▶ [YOUR TASK]:
Will you write out all the entries below exactly?
━━━━━ RAW DATA ━━━━━
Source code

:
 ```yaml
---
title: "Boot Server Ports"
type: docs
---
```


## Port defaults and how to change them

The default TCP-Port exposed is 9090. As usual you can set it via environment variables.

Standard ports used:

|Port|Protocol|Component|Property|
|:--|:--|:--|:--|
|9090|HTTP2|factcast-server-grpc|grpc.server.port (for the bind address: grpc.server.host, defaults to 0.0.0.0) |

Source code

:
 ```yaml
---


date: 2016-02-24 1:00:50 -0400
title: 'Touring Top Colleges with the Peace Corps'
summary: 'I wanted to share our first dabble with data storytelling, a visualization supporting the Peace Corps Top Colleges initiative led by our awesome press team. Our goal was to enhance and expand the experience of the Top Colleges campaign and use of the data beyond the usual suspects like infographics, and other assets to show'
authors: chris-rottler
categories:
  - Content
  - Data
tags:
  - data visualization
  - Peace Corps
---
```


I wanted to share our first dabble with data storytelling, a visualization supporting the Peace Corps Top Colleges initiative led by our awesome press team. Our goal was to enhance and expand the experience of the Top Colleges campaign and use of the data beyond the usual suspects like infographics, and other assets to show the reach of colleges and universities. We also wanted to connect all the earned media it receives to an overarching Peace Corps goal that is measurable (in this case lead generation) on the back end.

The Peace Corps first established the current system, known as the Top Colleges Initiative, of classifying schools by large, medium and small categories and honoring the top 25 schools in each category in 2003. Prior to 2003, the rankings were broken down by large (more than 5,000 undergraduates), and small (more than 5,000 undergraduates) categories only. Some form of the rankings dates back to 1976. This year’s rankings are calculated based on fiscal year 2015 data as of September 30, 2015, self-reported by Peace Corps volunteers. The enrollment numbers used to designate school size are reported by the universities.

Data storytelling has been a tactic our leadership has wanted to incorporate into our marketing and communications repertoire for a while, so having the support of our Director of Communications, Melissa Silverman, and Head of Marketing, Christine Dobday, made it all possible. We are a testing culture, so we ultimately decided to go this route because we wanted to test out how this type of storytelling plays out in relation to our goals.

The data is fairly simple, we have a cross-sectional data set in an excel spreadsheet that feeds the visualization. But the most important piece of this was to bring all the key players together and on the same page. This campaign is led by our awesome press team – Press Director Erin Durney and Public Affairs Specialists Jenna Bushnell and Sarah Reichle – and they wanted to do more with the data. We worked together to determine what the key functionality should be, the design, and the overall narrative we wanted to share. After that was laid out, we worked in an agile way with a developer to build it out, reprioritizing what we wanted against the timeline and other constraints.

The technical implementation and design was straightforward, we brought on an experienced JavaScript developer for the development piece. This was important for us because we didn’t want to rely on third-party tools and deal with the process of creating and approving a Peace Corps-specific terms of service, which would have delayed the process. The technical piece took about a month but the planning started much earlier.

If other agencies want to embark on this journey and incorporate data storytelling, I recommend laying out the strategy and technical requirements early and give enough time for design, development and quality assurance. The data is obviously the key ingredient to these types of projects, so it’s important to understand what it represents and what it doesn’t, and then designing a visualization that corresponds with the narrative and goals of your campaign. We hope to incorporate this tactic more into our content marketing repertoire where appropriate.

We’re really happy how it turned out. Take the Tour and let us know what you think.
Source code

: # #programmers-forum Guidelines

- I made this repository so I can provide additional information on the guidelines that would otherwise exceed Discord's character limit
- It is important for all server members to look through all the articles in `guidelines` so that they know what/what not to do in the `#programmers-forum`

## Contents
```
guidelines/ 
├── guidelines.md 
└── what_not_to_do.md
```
━━━━━
▶ [SOLUTION TO THIS EXERCISE]:
Source code

:
 ```yaml
---
title: "Boot Server Ports"
type: docs
---
```


## Port defaults and how to change them

The default TCP-Port exposed is 9090. As usual you can set it via environment variables.

Standard ports used:

|Port|Protocol|Component|Property|
|:--|:--|:--|:--|
|9090|HTTP2|factcast-server-grpc|grpc.server.port (for the bind address: grpc.server.host, defaults to 0.0.0.0) |

Source code

:
 ```yaml
---


date: 2016-02-24 1:00:50 -0400
title: 'Touring Top Colleges with the Peace Corps'
summary: 'I wanted to share our first dabble with data storytelling, a visualization supporting the Peace Corps Top Colleges initiative led by our awesome press team. Our goal was to enhance and expand the experience of the Top Colleges campaign and use of the data beyond the usual suspects like infographics, and other assets to show'
authors: chris-rottler
categories:
  - Content
  - Data
tags:
  - data visualization
  - Peace Corps
---
```


I wanted to share our first dabble with data storytelling, a visualization supporting the Peace Corps Top Colleges initiative led by our awesome press team. Our goal was to enhance and expand the experience of the Top Colleges campaign and use of the data beyond the usual suspects like infographics, and other assets to show the reach of colleges and universities. We also wanted to connect all the earned media it receives to an overarching Peace Corps goal that is measurable (in this case lead generation) on the back end.

The Peace Corps first established the current system, known as the Top Colleges Initiative, of classifying schools by large, medium and small categories and honoring the top 25 schools in each category in 2003. Prior to 2003, the rankings were broken down by large (more than 5,000 undergraduates), and small (more than 5,000 undergraduates) categories only. Some form of the rankings dates back to 1976. This year’s rankings are calculated based on fiscal year 2015 data as of September 30, 2015, self-reported by Peace Corps volunteers. The enrollment numbers used to designate school size are reported by the universities.

Data storytelling has been a tactic our leadership has wanted to incorporate into our marketing and communications repertoire for a while, so having the support of our Director of Communications, Melissa Silverman, and Head of Marketing, Christine Dobday, made it all possible. We are a testing culture, so we ultimately decided to go this route because we wanted to test out how this type of storytelling plays out in relation to our goals.

The data is fairly simple, we have a cross-sectional data set in an excel spreadsheet that feeds the visualization. But the most important piece of this was to bring all the key players together and on the same page. This campaign is led by our awesome press team – Press Director Erin Durney and Public Affairs Specialists Jenna Bushnell and Sarah Reichle – and they wanted to do more with the data. We worked together to determine what the key functionality should be, the design, and the overall narrative we wanted to share. After that was laid out, we worked in an agile way with a developer to build it out, reprioritizing what we wanted against the timeline and other constraints.

The technical implementation and design was straightforward, we brought on an experienced JavaScript developer for the development piece. This was important for us because we didn’t want to rely on third-party tools and deal with the process of creating and approving a Peace Corps-specific terms of service, which would have delayed the process. The technical piece took about a month but the planning started much earlier.

If other agencies want to embark on this journey and incorporate data storytelling, I recommend laying out the strategy and technical requirements early and give enough time for design, development and quality assurance. The data is obviously the key ingredient to these types of projects, so it’s important to understand what it represents and what it doesn’t, and then designing a visualization that corresponds with the narrative and goals of your campaign. We hope to incorporate this tactic more into our content marketing repertoire where appropriate.

We’re really happy how it turned out. Take the Tour and let us know what you think.
Source code

: # #programmers-forum Guidelines

- I made this repository so I can provide additional information on the guidelines that would otherwise exceed Discord's character limit
- It is important for all server members to look through all the articles in `guidelines` so that they know what/what not to do in the `#programmers-forum`

## Contents
```
guidelines/ 
├── guidelines.md 
└── what_not_to_do.md
```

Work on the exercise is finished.